10. The apparatus according to claim 9, characterized in that, The association information prediction module includes: The similarity calculation module is used to calculate the similarity between the tag interaction features and the resource content features corresponding to the multiple text regions respectively, and obtain multiple similarity information. The similarity information fusion module is used to perform information fusion processing on the multiple similarity information to obtain the predicted association information.

11. The apparatus according to claim 7, characterized in that, The label feature extraction module includes: The fifth extraction module is used to extract label features from the candidate labels based on the label feature extraction layer, and obtain the label extraction features of the candidate labels under multiple feature attributes; The transformation module is used to perform integer transformation processing on the extracted label features to obtain the transformed label features; A mapping module is used to map the label transformation features to label features of a target dimension; the target dimension is greater than the dimension of the label transformation features. The fourth determining module is used to determine the label features of the target dimension as the label attribute features.

12. A label determining device, characterized in that, include: The second acquisition module is used to acquire multiple predicted tags corresponding to the target multimedia resource; The multiple predicted labels are obtained by predicting labels for the target multimedia resources based on multiple preset label prediction models; the multiple preset label prediction models are trained based on different label prediction algorithms. Each of the multiple predicted labels carries a model identifier and confidence information. The model identifier is used to characterize the source information of the multiple predicted labels. The candidate label with a larger number of model identifiers carries higher confidence. The tag processing module is used to input the target multimedia resource and the multiple predicted tags into the target tag processing model for tag processing, and obtain the target association information corresponding to the target multimedia resource and the multiple predicted tags respectively; The target label processing model is obtained based on the label processing model training device as described in claim 7; The target label determination module is used to determine the target label from the multiple predicted labels based on the target association information corresponding to the target multimedia resource and the multiple predicted labels respectively.

13. An electronic device, characterized in that, The device includes a processor and a memory, the memory storing at least one instruction or at least one program, the at least one instruction or the at least one program being loaded and executed by the processor to implement the label processing model training method as described in any one of claims 1 to 5, or the label determination method as described in claim 6.

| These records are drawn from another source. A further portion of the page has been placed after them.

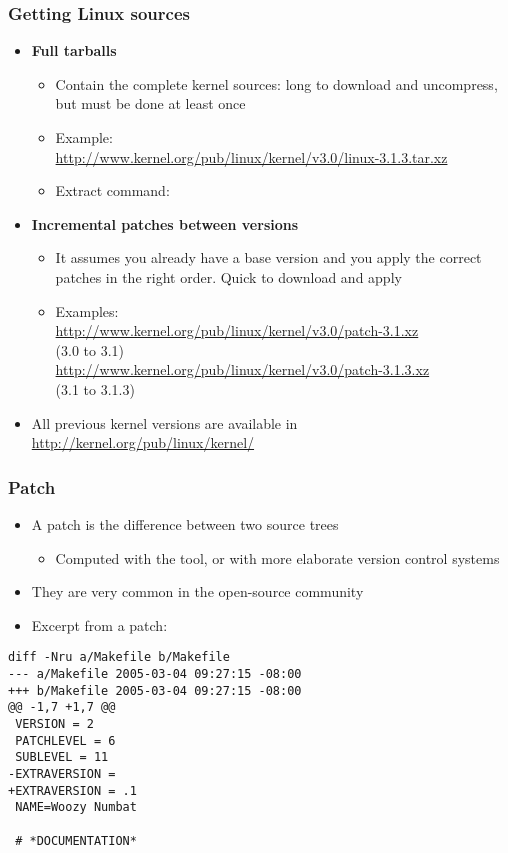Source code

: \begin{frame}
  \frametitle{Getting Linux sources}
  \begin{itemize}
  \item {\bf Full tarballs}
    \begin{itemize}
    \item Contain the complete kernel sources: long to download and
      uncompress, but must be done at least once
    \item Example:\\
      \footnotesize
      \url{http://www.kernel.org/pub/linux/kernel/v3.0/linux-3.1.3.tar.xz}
      \normalsize
    \item Extract command:\\
      \footnotesize
      \normalsize
    \end{itemize}
  \item {\bf Incremental patches between versions}
    \begin{itemize}
    \item It assumes you already have a base version and you apply the
      correct patches in the right order. Quick to download and apply
    \item Examples:\\
      \scriptsize
      \url{http://www.kernel.org/pub/linux/kernel/v3.0/patch-3.1.xz}\\(3.0 to 3.1)\\
      \url{http://www.kernel.org/pub/linux/kernel/v3.0/patch-3.1.3.xz}\\(3.1 to 3.1.3)
    \end{itemize}
  \item All previous kernel versions are available in
    \url{http://kernel.org/pub/linux/kernel/}
  \end{itemize}
\end{frame}

\begin{frame}[fragile]
  \frametitle{Patch}
  \begin{itemize}
  \item A patch is the difference between two source trees
    \begin{itemize}
    \item Computed with the  tool, or with more elaborate
      version control systems
    \end{itemize}
  \item They are very common in the open-source community
  \item Excerpt from a patch:
  \end{itemize}
\footnotesize
\begin{verbatim}
diff -Nru a/Makefile b/Makefile
--- a/Makefile 2005-03-04 09:27:15 -08:00
+++ b/Makefile 2005-03-04 09:27:15 -08:00
@@ -1,7 +1,7 @@
 VERSION = 2
 PATCHLEVEL = 6
 SUBLEVEL = 11
-EXTRAVERSION =
+EXTRAVERSION = .1
 NAME=Woozy Numbat

 # *DOCUMENTATION*
\end{verbatim}
\end{frame}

14. A computer storage medium, characterized in that, The storage medium stores at least one instruction or at least one program segment, which is loaded and executed by a processor according to any one of claims 1 to 5, or according to claim 6, the label processing model training method.

15. A computer program product, characterized in that, The computer program product includes computer instructions stored in a computer-readable storage medium; a processor of a computer device reads the computer instructions from the computer-readable storage medium and executes the computer instructions, causing the computer device to perform the label processing model training method as described in any one of claims 1 to 5, or the label determination method as described in claim 6.